Researchers have extended the notion of MSRS to several domains, including movies (Burke et al., 2016), music (Abdollahpouri & Essinger, 2017), marketplace (Nguyen, Dines, & Krasnodebski, 2017), dating (Zheng & Pu, 2018a), educations (Burke & Abdollahpouri, 2016; Ekstrand et al., 2018), and so forth. There are two existing work which point out the potential usefulness of MSRS in the area of educations. Ekstrand et al. (2018) believe that the suggestions by parents or instructors are useful to help students select the appropriate learning materials. Burke and Abdollahpouri (2016) discuss the possibility of applying MSRS in afterschool programs. For example, an organizer may propose an educational event (e.g., robotics tutorial) and they may predefine some constraints (e.g., it is targeted to 9^{th} grade student only, and they hope to achieve a gender equity in the event). In this case, the recommendations of the afterschool programs should be produced by not only matching the student preferences, but also considering the constraints by the organizers. Unfortunately, these two work just discussed the potential applications of MSRS in educations, but no technical solutions were proposed or built. We made the first attempt to build the solution of multistakeholder recommendations for the area of educations [Zheng, 2019a; Zheng, Ghane, & Sabouri, 2019].
The major characteristics of MSRS can be summarized as follows:
There are at least two stakeholders in the system, and these stakeholders must have underlying interactions or connections. Take the dating application for example, the relationship between the target user and the partners to be recommended is reciprocal or bilateral. The target user can select any partners, while he or she can be selected by others as well.
There may be conflicts of interests among different stakeholders. As a result, maximizing the preference of one stakeholder may hurt the utility of the item from the perspective of other stakeholders.
Problem statements
We make our contributions in this paper to address the following problems:
How can we find a realworld education context in which we need MSRS? and how can we obtain the appropriate data?

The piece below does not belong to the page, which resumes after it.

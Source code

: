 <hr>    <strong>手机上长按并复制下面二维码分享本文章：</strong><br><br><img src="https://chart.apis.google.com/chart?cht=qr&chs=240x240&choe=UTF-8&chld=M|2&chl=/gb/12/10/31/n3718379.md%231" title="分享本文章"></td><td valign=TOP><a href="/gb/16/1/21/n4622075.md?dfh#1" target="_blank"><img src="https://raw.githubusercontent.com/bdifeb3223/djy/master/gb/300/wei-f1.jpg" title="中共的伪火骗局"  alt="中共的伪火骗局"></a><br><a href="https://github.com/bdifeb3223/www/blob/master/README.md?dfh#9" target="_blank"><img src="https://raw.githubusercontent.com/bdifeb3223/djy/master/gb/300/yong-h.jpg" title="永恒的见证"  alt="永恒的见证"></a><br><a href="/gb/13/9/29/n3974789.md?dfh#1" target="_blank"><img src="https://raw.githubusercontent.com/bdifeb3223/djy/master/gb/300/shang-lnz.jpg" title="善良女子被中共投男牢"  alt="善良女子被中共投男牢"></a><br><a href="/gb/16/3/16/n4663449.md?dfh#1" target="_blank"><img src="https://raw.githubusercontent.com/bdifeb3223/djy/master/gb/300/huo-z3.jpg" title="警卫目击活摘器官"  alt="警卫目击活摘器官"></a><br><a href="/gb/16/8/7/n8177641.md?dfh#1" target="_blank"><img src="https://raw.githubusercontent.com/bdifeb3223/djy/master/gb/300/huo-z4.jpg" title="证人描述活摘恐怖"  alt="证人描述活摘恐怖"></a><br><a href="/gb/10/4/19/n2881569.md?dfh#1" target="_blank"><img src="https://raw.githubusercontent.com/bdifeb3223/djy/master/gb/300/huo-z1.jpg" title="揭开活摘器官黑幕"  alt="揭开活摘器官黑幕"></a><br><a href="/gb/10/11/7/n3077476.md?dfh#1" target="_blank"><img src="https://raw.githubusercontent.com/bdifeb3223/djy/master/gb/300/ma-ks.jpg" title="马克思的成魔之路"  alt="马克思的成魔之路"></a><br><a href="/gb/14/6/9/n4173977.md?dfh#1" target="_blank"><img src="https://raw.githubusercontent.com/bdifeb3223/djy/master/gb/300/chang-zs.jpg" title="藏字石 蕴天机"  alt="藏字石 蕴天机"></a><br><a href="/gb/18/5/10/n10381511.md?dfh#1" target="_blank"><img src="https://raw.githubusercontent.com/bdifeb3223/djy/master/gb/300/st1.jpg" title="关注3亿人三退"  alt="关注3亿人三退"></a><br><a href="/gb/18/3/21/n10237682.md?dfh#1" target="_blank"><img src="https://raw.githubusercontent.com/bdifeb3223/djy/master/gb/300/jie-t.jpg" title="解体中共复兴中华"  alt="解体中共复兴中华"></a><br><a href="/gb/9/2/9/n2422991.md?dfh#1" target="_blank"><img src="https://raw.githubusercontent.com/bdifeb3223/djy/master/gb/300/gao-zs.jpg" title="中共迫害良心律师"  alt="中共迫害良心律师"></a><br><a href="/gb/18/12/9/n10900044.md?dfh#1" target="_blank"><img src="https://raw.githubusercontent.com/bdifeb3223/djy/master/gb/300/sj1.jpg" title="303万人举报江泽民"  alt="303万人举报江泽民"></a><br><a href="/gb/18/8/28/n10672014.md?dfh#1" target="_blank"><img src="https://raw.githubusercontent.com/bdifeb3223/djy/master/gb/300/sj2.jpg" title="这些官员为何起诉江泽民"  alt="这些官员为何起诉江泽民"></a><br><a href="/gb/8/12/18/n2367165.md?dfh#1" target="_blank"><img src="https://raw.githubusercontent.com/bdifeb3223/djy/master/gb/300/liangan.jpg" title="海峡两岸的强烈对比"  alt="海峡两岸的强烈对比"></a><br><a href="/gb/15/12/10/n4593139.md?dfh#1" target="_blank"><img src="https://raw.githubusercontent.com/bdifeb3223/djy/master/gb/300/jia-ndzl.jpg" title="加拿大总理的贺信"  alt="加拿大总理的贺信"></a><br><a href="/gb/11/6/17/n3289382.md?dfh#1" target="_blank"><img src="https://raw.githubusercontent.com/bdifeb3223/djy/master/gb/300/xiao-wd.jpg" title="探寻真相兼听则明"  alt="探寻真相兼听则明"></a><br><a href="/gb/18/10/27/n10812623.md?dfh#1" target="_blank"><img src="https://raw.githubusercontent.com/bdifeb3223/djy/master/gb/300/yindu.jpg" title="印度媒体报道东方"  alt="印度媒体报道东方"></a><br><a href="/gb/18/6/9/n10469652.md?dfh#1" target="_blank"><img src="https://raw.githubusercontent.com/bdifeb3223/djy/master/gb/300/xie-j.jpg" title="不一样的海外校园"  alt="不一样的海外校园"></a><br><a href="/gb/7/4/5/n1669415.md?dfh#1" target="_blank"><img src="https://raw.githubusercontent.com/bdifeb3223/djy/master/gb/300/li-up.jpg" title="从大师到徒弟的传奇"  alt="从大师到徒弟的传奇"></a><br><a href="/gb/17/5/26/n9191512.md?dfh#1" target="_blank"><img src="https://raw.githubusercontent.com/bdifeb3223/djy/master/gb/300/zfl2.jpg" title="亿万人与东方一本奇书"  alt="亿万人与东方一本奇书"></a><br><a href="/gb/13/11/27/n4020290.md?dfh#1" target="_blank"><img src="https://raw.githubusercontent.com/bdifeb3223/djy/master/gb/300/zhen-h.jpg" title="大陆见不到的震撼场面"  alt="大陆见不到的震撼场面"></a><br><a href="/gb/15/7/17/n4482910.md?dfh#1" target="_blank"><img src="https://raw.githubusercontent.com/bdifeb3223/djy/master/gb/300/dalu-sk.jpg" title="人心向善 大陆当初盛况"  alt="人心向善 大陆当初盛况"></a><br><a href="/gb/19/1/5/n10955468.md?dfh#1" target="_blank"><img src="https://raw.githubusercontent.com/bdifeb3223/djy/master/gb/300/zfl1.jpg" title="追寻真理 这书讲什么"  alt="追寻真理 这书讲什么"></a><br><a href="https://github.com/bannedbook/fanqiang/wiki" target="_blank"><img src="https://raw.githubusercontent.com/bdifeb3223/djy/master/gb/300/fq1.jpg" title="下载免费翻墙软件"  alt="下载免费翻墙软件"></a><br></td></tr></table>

How can we develop the technical MSRS solutions which balance the needs of students and instructors.
Are there any particular issues or concerns we need to address in an educational MSRS? In our case, we identify the issue of different perceptions of the students and instructors, and propose our solutions.
Educational setting and data
In this section, we introduce our educational case study and the data set we have. We will discuss how we build the models and produce multistakeholder recommendations in the next sections.
We use the data collected by ourselves in the process of academic teaching and learning (Zheng, 2018b). We collected the data from a Webbased learning portal that improves the process of teaching and learning for instructors and students. One of the components in our portal is the project recommendations. Students are required to complete a project for the data analytics courses. They need to find a data set from Kaggle.com, define research problems (e.g., hypothesis testing, regressions, classifications, etc), and utilize their skills to solve the proposed problems. We design a questionnaire in which we provide a list of potential Kaggle data sets and collect student preferences on them. In the questionnaire, each student should select at least three liked and disliked data sets or projects, and give an overall rating to them. In addition, they were asked to rate each selected project on three criteria: how interesting the application area is (App), how convenient the data processing will be (Data), how easy the whole project is (Ease) by using this data set. The rating scale for all ratings is 1 to 5. The dimension “Data” and “Ease” indicate the degree of ease of the project from different perspectives. Table 1 presents an example of our data.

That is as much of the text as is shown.